La frescura es el sello de calidad que distingue a frutas y hortalizas en el mercado. Sin embargo, llevar un producto desde el campo hasta el lineal del supermercado en condiciones óptimas es un reto cada vez mayor. La automatización se ha convertido en el aliado estratégico para mantener esa frescura, optimizando cada etapa del proceso de envasado y distribución.
En el sector hortofrutícola, cada minuto cuenta. Cuanto antes se envase el producto tras la cosecha, mejor se preservan sus propiedades. Las líneas automatizadas de MAT EXAKTA alcanzan ritmos de 70 a 120 paquetes por minuto, lo que permite procesar grandes volúmenes en tiempos reducidos sin comprometer la calidad.

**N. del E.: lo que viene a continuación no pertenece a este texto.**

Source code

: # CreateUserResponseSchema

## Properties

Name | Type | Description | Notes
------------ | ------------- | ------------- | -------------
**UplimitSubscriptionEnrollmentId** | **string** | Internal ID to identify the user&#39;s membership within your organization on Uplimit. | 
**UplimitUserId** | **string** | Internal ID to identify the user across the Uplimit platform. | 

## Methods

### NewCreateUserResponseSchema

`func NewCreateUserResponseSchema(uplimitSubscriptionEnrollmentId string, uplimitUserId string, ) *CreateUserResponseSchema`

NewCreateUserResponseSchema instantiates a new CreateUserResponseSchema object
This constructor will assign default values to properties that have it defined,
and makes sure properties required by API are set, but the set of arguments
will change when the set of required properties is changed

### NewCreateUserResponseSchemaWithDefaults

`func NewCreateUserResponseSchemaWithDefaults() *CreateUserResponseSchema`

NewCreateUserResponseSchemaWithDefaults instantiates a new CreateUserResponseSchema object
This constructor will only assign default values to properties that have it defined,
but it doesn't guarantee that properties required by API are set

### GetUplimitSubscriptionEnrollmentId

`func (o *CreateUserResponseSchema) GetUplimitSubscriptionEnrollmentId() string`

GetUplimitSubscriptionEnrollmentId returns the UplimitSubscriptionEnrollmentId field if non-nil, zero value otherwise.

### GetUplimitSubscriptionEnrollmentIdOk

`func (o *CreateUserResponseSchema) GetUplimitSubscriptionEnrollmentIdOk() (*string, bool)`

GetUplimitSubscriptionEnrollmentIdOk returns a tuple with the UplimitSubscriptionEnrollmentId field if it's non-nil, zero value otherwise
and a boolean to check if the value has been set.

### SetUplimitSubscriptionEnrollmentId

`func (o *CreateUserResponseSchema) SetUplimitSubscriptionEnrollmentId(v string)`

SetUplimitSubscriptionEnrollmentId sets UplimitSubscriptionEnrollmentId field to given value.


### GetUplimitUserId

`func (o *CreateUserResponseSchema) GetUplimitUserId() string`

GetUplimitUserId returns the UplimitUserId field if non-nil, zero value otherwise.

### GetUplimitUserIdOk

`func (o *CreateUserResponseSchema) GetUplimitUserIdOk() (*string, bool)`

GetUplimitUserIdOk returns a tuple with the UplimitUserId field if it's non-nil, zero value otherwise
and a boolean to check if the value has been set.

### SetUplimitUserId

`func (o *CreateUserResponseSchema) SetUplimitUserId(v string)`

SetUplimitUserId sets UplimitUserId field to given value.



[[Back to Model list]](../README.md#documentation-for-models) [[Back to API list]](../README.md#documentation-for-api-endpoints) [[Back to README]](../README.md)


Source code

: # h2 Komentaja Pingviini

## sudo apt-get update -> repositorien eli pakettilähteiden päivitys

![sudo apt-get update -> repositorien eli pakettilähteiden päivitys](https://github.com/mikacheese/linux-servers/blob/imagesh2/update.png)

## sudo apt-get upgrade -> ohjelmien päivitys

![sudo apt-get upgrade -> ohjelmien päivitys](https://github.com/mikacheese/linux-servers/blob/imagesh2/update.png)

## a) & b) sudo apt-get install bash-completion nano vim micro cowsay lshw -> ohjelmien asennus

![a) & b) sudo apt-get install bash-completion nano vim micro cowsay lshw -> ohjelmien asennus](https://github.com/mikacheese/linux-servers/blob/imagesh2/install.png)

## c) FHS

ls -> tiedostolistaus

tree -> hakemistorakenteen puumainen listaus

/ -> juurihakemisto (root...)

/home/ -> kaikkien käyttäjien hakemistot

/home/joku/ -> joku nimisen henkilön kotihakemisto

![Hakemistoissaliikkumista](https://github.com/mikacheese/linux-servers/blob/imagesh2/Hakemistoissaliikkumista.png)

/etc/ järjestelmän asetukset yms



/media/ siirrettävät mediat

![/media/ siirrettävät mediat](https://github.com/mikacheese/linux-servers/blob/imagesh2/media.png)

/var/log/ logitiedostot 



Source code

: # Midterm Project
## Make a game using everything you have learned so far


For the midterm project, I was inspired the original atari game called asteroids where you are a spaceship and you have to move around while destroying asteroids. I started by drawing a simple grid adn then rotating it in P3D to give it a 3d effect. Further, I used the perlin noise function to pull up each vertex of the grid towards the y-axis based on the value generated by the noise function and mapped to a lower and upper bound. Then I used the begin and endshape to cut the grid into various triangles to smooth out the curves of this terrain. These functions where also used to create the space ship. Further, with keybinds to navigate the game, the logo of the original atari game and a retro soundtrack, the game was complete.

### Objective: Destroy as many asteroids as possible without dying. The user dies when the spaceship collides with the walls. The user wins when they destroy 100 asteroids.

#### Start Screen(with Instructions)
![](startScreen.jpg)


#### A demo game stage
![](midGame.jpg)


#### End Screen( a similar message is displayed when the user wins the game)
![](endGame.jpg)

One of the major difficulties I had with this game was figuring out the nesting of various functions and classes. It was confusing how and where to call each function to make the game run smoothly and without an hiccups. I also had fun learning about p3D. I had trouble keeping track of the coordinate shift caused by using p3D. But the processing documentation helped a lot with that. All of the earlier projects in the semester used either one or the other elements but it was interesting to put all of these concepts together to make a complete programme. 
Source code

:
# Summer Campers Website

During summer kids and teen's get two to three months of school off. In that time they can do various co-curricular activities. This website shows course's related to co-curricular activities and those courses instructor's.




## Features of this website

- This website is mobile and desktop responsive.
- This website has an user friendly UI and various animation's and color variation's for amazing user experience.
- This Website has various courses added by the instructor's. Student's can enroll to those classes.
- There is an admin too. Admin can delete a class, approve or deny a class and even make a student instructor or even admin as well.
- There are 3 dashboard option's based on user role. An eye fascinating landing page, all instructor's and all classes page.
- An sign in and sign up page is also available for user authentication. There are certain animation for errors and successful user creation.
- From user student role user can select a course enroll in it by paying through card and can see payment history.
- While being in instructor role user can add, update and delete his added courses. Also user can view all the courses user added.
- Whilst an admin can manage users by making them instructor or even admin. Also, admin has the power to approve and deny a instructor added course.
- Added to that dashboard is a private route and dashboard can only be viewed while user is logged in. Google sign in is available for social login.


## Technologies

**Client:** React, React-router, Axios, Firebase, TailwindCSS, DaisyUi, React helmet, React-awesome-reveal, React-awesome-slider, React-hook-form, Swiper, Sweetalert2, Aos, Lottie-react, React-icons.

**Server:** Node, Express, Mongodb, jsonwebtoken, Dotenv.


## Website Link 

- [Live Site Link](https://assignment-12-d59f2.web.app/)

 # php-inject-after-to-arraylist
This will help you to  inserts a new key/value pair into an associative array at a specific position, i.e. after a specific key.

La pesada automática de alta precisión garantiza que cada envase contenga la cantidad exacta, evitando mermas y asegurando la satisfacción del consumidor. La uniformidad en el envasado también refuerza la imagen de marca de los distribuidores.
La automatización reduce la manipulación manual del producto, disminuyendo riesgos de daño físico y contaminación. Así, los consumidores reciben frutas y hortalizas en mejores condiciones, con una vida útil más larga en el hogar.
Optimizar procesos no solo impacta en la frescura, también en la sostenibilidad. Líneas más rápidas y eficientes consumen menos energía y reducen el desperdicio alimentario, dos objetivos clave para el futuro del sector.Conclusión: Automatizar no es únicamente ganar en velocidad y costes: es también una forma de garantizar la frescura y la confianza del consumidor final, desde el campo hasta el lineal.